Bisher jedoch wurden Neutronenstreu-Experimente mit Hochtemperatursupraleitern dadurch erschwert, dass die dafür benötigten großen Einkristalle nur äußerst schwer zu erzeugen waren. Den Max-Planck-Forschern gelang es jetzt, dieses Problem mit einem Trick zu umgehen: Sie packten mehrere hundert winzige Kristalle des Materials in eine Art „Mosaik“, das als Ganzes einem großen Einkristall nahezu äquivalent ist und damit Neutronenstreu-Experimente an Tl2Ba2CuO6 möglich machte (s. Abb.).

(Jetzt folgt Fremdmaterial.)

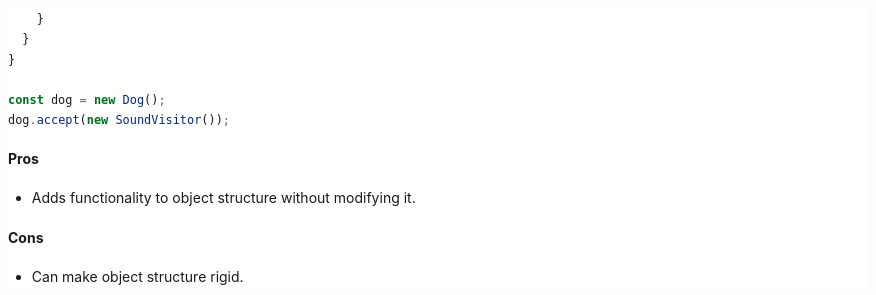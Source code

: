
 ```js
    }
  }
}

const dog = new Dog();
dog.accept(new SoundVisitor());
```

#### Pros

- Adds functionality to object structure without modifying it.

#### Cons

- Can make object structure rigid.
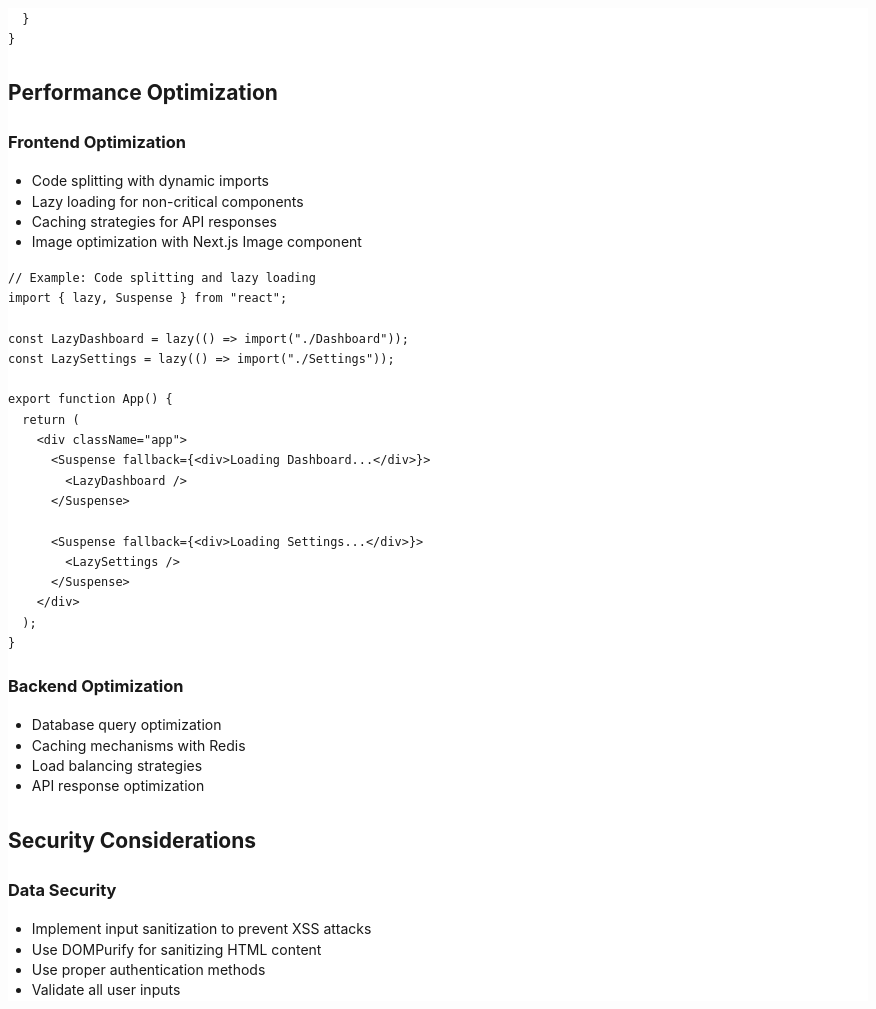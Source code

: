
```tsx
  }
}
```

## Performance Optimization

### Frontend Optimization

- Code splitting with dynamic imports
- Lazy loading for non-critical components
- Caching strategies for API responses
- Image optimization with Next.js Image component

```tsx
// Example: Code splitting and lazy loading
import { lazy, Suspense } from "react";

const LazyDashboard = lazy(() => import("./Dashboard"));
const LazySettings = lazy(() => import("./Settings"));

export function App() {
  return (
    <div className="app">
      <Suspense fallback={<div>Loading Dashboard...</div>}>
        <LazyDashboard />
      </Suspense>

      <Suspense fallback={<div>Loading Settings...</div>}>
        <LazySettings />
      </Suspense>
    </div>
  );
}
```

### Backend Optimization

- Database query optimization
- Caching mechanisms with Redis
- Load balancing strategies
- API response optimization

## Security Considerations

### Data Security

- Implement input sanitization to prevent XSS attacks
- Use DOMPurify for sanitizing HTML content
- Use proper authentication methods
- Validate all user inputs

Bei diesen Experimenten hat das deutsch-französisch-russische Forscherteam einen überzeugenden Ansatzpunkt zur Erklärung der Hochtemperatursupraleitung gefunden – einen magnetischen Mechanismus zur Bildung von Cooper-Paaren. Schon frühzeitig hatten andere Forschergruppen bei der Untersuchung von bestimmten Kupferoxidmaterialien mit magnetischer Neutronenstreuung Hinweise darauf entdeckt, dass sich der Spin der Elektronen in Hochtemperatursupraleitern grundsätzlich anders verhält als in herkömmlichen Supraleitern. Während sie in konventionellen Supraleitern völlig ungeordnet sind, weisen die Spins in Hochtemperatursupraleitern eine ungewöhnliche magnetische Ordnung auf: Der Spin jedes zweiten Elektrons ist – bei einer Momentaufnahme – genau in die andere Richtung orientiert wie der erste. Doch anders als in Materialien wie z.B. magnetisiertem Eisen, wo alle Elektronenspins dauerhaft in eine Richtung zeigen, fluktuiert dieses magnetische Ordnungsmuster in den Hochtemperatursupraleitern, d.h. es entsteht und vergeht über kurze Zeitspannen. Prof. Bernhard Keimer, Direktor am Stuttgart Max-Planck-Institut für Festkörperforschung, ist zuversichtlich: „Die aus unserem Kristall-Mosaik gewonnenen Daten lassen es plausibel erscheinen, dass sich die Cooper-Paare in diesem Hochtemperatursupraleiter über einen magnetischen Mechanismus bilden. Dieser könnte darauf beruhen, dass sich Elektronenpaare einfacher durch einen Hintergrund fluktuierender Elektronenspins bewegen können als einzelne freie Elektronen – sie würden auf diese Weise magnetische Energie sparen. Wir gehen deshalb davon aus, dass mit unseren Ergebnissen nach fast 15 Jahren Forschung eine endgültige Theorie der Hochtemperatursupraleitung in greifbare Nähe gerückt ist.“

Einschränkend fügt der Forscher hinzu: „Diese Erklärung ist allerdings nur dann überzeugend, wenn wir eine fluktuierende magnetische Ordnung tatsächlich in allen Hochtemperatursupraleitern nachweisen können, insbesondere auch in den chemisch reinsten Materialien mit den höchsten Sprungtemperaturen.“ Deshalb wollen die Wissenschaftler ihre „prototypisch“ an einem Hochtemperatursupraleiter gewonnenen Einsichten an weiteren Stoffen testen. Hierbei geht es z.B. um die Frage, warum einige der Materialien bereits bei 134 K supraleitend werden, während dies bei anderen Materialien erst bei niedrigeren Temperaturen geschieht. Was ist die Ursache dafür? Ist es die selbe oder eine andere magnetische Ordnung? Erst wenn diese Fragen beantwortet sind, kann eine umfassende Theorie der Hochtemperatursupraleitung formuliert werden.